Work item
Work out how many lines of the listing below hold the word "frac", and give that number only.

- - - - - - -

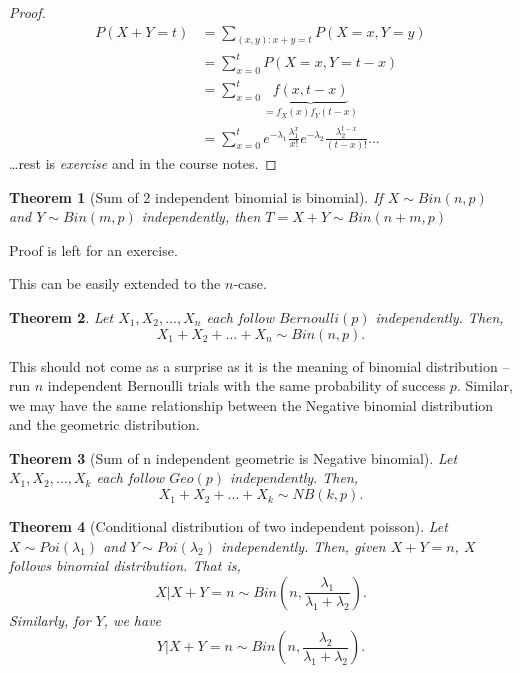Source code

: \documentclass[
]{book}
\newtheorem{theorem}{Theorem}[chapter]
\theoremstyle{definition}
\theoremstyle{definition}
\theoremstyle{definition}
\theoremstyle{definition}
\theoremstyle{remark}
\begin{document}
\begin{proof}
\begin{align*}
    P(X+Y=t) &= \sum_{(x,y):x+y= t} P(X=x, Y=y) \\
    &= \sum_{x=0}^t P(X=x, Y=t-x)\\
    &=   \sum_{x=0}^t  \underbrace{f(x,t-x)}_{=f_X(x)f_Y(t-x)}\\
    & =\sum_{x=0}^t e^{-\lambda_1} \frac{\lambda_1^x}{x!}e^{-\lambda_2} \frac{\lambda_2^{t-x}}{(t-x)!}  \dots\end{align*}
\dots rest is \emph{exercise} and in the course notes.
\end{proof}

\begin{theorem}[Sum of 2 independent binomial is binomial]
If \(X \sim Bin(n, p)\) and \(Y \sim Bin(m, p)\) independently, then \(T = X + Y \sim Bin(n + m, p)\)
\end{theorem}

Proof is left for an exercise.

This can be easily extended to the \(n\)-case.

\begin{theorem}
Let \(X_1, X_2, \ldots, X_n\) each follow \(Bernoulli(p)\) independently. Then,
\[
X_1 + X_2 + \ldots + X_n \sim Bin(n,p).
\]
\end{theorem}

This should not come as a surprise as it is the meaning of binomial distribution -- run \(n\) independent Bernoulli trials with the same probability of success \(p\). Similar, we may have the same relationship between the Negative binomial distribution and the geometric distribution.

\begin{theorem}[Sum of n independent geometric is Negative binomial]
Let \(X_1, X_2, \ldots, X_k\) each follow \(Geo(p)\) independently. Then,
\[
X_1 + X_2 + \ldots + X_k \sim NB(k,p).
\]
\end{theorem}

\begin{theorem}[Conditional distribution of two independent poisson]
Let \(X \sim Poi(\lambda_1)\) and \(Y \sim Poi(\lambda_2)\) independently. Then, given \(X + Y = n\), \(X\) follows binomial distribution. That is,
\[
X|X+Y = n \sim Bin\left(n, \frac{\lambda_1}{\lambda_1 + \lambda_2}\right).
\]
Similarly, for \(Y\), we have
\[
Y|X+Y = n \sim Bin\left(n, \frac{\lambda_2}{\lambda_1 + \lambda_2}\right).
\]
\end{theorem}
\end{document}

- - - - - - -

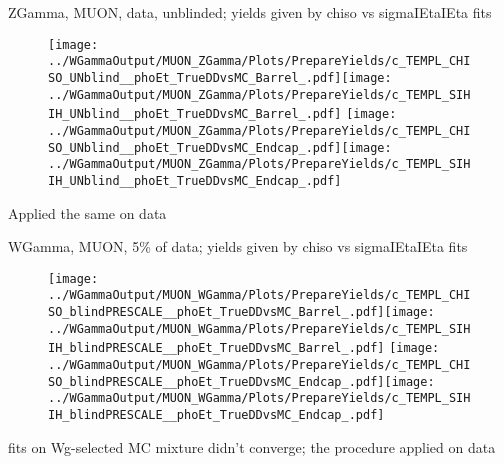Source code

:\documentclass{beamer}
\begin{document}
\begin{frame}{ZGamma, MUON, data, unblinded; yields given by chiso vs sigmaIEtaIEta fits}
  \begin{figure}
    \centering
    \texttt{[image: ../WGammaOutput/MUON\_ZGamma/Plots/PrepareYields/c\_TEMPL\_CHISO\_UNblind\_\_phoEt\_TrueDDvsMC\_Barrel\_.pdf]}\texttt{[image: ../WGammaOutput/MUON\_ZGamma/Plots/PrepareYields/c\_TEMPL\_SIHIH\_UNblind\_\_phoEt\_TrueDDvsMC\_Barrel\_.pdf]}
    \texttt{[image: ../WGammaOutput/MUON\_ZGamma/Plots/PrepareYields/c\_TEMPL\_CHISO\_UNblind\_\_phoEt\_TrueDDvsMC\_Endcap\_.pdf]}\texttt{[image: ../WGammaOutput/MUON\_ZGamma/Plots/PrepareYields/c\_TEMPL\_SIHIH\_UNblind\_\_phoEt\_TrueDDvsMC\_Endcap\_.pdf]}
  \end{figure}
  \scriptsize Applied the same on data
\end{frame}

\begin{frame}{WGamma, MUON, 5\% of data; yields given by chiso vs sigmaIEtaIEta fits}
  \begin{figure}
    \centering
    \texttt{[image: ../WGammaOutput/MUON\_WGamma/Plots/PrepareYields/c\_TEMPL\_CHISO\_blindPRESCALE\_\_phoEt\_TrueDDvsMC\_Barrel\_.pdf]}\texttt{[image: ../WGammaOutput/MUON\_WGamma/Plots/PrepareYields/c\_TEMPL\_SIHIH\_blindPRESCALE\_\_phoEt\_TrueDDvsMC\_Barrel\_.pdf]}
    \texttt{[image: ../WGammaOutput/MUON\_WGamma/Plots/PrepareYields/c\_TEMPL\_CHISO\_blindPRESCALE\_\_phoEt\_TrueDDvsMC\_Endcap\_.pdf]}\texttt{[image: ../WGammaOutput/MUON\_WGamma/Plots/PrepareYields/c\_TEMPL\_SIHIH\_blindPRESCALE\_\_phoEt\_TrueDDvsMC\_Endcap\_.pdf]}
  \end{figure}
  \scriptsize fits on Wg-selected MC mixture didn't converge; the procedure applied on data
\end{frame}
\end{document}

- - - - - - -

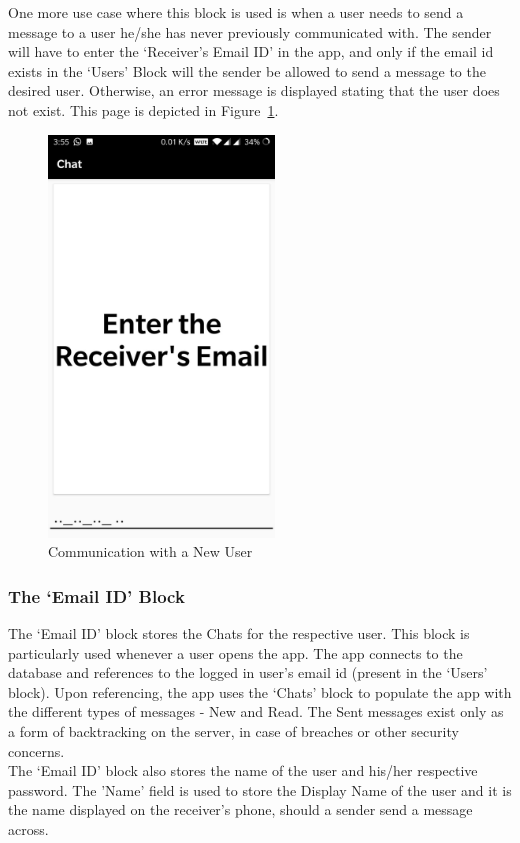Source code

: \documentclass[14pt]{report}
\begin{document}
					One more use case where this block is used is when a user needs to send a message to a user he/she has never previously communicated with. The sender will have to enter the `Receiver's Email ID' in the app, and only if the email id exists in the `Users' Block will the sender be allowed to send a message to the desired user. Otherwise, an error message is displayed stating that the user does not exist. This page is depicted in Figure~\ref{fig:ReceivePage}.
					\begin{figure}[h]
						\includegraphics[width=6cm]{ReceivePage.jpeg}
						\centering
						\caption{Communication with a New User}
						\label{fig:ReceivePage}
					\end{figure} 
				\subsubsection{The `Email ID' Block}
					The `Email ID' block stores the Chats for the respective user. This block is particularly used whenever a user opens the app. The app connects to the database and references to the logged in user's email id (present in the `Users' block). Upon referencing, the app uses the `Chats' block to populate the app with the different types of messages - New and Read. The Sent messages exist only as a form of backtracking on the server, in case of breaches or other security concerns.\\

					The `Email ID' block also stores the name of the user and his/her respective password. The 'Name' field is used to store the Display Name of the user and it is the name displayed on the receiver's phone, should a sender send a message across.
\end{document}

- - - - - - -

Solution
3